[Source data]
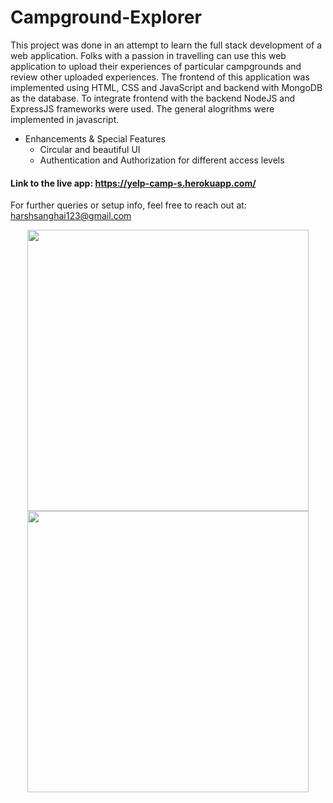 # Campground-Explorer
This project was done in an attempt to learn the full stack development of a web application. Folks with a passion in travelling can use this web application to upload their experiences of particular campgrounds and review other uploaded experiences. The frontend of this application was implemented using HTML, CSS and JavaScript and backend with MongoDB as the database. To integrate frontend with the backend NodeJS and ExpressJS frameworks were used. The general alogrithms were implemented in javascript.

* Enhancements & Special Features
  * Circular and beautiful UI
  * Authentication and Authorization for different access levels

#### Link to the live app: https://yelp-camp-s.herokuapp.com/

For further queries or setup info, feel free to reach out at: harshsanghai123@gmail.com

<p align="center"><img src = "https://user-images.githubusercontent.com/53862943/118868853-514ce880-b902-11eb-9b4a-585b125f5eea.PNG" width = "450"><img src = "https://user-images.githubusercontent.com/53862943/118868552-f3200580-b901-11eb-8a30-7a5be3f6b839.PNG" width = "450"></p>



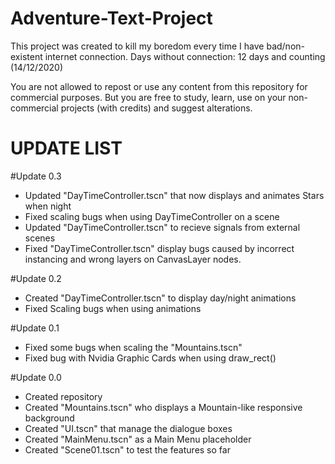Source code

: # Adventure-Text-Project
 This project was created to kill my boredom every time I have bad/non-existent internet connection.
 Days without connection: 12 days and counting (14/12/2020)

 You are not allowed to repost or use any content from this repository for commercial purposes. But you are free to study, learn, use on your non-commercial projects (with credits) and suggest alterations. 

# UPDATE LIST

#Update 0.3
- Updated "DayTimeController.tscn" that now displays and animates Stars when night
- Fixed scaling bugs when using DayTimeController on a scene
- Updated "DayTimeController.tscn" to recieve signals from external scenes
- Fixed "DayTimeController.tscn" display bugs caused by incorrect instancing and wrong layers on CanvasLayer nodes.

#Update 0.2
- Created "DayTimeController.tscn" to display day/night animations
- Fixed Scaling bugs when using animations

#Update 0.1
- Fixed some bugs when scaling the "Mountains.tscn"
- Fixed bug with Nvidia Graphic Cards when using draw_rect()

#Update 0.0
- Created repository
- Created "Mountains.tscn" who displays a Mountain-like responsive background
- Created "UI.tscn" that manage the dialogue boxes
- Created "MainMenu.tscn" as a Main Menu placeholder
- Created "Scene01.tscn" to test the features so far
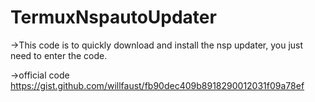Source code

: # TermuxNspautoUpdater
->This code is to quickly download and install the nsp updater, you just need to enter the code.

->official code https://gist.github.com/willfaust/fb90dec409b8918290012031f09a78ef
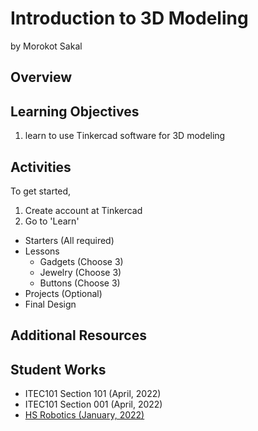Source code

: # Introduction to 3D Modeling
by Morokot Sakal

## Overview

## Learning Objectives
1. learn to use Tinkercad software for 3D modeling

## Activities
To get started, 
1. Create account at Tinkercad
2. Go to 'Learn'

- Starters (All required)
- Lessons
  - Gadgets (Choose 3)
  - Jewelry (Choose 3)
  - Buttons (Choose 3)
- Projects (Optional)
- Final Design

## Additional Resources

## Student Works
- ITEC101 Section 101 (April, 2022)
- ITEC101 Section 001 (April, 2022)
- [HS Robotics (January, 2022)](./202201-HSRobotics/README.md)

- [PROBLEM] Without the pictures, repeat the entries above line by line, from the first through the one that contains "#Update 0.3", both ends included.

- [OUTPUT FOR THIS EXERCISE]
 # Campground-Explorer
This project was done in an attempt to learn the full stack development of a web application. Folks with a passion in travelling can use this web application to upload their experiences of particular campgrounds and review other uploaded experiences. The frontend of this application was implemented using HTML, CSS and JavaScript and backend with MongoDB as the database. To integrate frontend with the backend NodeJS and ExpressJS frameworks were used. The general alogrithms were implemented in javascript.

* Enhancements & Special Features
  * Circular and beautiful UI
  * Authentication and Authorization for different access levels

#### Link to the live app: https://yelp-camp-s.herokuapp.com/

For further queries or setup info, feel free to reach out at: harshsanghai123@gmail.com

<p align="center"><img src = "https://user-images.githubusercontent.com/53862943/118868853-514ce880-b902-11eb-9b4a-585b125f5eea.PNG" width = "450"><img src = "https://user-images.githubusercontent.com/53862943/118868552-f3200580-b901-11eb-8a30-7a5be3f6b839.PNG" width = "450"></p>



Source code

: # Adventure-Text-Project
 This project was created to kill my boredom every time I have bad/non-existent internet connection.
 Days without connection: 12 days and counting (14/12/2020)

 You are not allowed to repost or use any content from this repository for commercial purposes. But you are free to study, learn, use on your non-commercial projects (with credits) and suggest alterations. 

# UPDATE LIST

#Update 0.3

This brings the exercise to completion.